Parallelamente, la crisi ecologica è diventata un vettore di instabilità immediata. Eventi meteorologici estremi e siccità distruggono le produzioni agricole, generando inflazione alimentare e perdita di potere d'acquisto. Per le nuove generazioni, la prospettiva del degrado ambientale si traduce in eco-ansia, privando il futuro della sua idea di progresso. Quando terra, lavoro e moneta vengono trattati come mere merci, la società reagisce con il "contromovimento" descritto da Polanyi per difendere il proprio habitat; tuttavia, in assenza di una guida politica lucida, questa difesa rischia di deviare verso forme regressive di chiusura nazionalistica.
Le contraddizioni del tardo capitalismo ridefiniscono anche il neocolonialismo estrattivo. Come evidenziato da Hickel — e in continuità con la teoria della dipendenza di Samir Amin — lo sviluppo delle metropoli capitalistiche richiede la periferizzazione del resto del mondo. Questo sistema si impone tramite le trappole del debito sovrano e accordi commerciali asimmetrici, configurando un modello "iper-estrattivo" in cui l'accumulazione flessibile teorizzata da David Harvey si realizza attraverso l'espropriazione perpetua di risorse a danno dei Paesi in via di sviluppo e delle popolazioni indigene.
La vera tragedia del XXI secolo risiede nell'asimmetria tra la natura globale dei problemi e la scala locale delle soluzioni. Le istituzioni nate nel dopoguerra appaiono paralizzate dai veti incrociati delle superpotenze, mentre la politica tende ad arroccarsi in sovranismi sterili o nel "soluzionismo tecnologico" denunziato da Evgeny Morozov: l'illusione che complessi problemi sociali possano essere risolti da un algoritmo, ignorando le radici profonde delle disuguaglianze.
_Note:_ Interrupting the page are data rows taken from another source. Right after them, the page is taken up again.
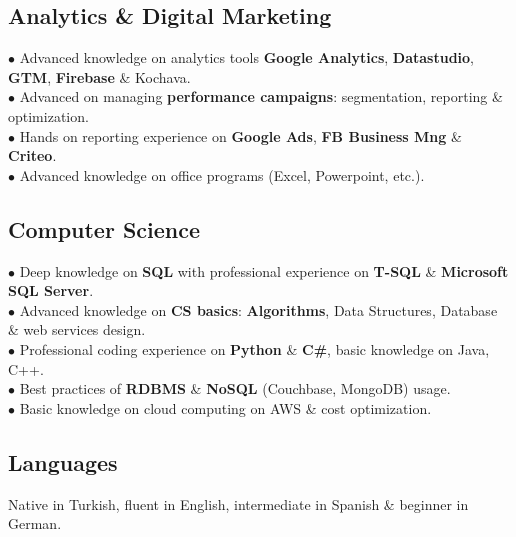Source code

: \documentclass[11pt,twoside,a4paper]{article}
\begin{document}
    \subsection{Analytics \& Digital Marketing}
      $\bullet$ Advanced knowledge on analytics tools \textbf{Google Analytics}, \textbf{Datastudio}, \textbf{GTM}, \textbf{Firebase} \& Kochava.\\
      $\bullet$ Advanced on managing \textbf{performance campaigns}: segmentation, reporting \& optimization.\\
      $\bullet$ Hands on reporting experience on \textbf{Google Ads}, \textbf{FB Business Mng} \& \textbf{Criteo}.\\
      $\bullet$ Advanced knowledge on office programs (Excel, Powerpoint, etc.).
    \subsection{Computer Science}
      $\bullet$ Deep knowledge on \textbf{SQL} with professional experience on \textbf{T-SQL} \& \textbf{Microsoft SQL Server}.\\
      $\bullet$ Advanced knowledge on \textbf{CS basics}: \textbf{Algorithms}, Data Structures, Database \& web services design.\\
      $\bullet$ Professional coding experience on \textbf{Python} \& \textbf{C\#}, basic knowledge on Java, C++.\\
      $\bullet$ Best practices of \textbf{RDBMS} \& \textbf{NoSQL} (Couchbase, MongoDB) usage.\\
      $\bullet$ Basic knowledge on cloud computing on AWS \& cost optimization.
    \subsection{Languages}
      Native in Turkish, fluent in English, intermediate in Spanish \& beginner in German.
\end{document}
In questo scenario si assiste a una saldatura tra il vecchio capitalismo industriale militarizzato e il tecno-capitalismo estrattivo. Una ristretta oligarchia digital-finanziaria ha assunto un potere quasi sovrano, capace di condizionare il dibattito pubblico e accumulare patrimoni superiori al PIL di interi Stati. Questa mutazione trova espressione anche nella convergenza tra grandi ricchezze tecnologiche e movimenti populisti o conservatori, evidenziata dalle politiche di deregolamentazione e dai tagli fiscali alle corporazioni — come la controversa riconsiderazione delle imposte sui grandi patrimoni negli Stati Uniti — a fronte di tagli ai programmi assistenziali per le fasce deboli.
Di fronte a questa morsa, economisti critici e movimenti sociali invocano riforme sulla giustizia distributiva, come l'introduzione di imposte progressive sui grandi patrimoni netti (Ultra-Millionaire Tax) per rifinanziare la sanità e la scuola pubblica.
Dalle crepe del sistema sta tuttavia emergendo una resistenza civile globale e decentrata. Nuove forme di conflittualità si organizzano attraverso network transnazionali: dai movimenti di disobbedienza climatica alla nascita del sindacalismo algoritmico e delle piattaforme cooperative, fino alle alleanze indigene e femministe per la difesa dei beni comuni. Queste reti riattivano l'agire comunicativo habermasiano, dimostrando che la tutela delle libertà e dei diritti umani non passa attraverso il riarmo degli Stati nazione, ma tramite la democratizzazione radicale delle strutture globali e la redistribuzione della ricchezza.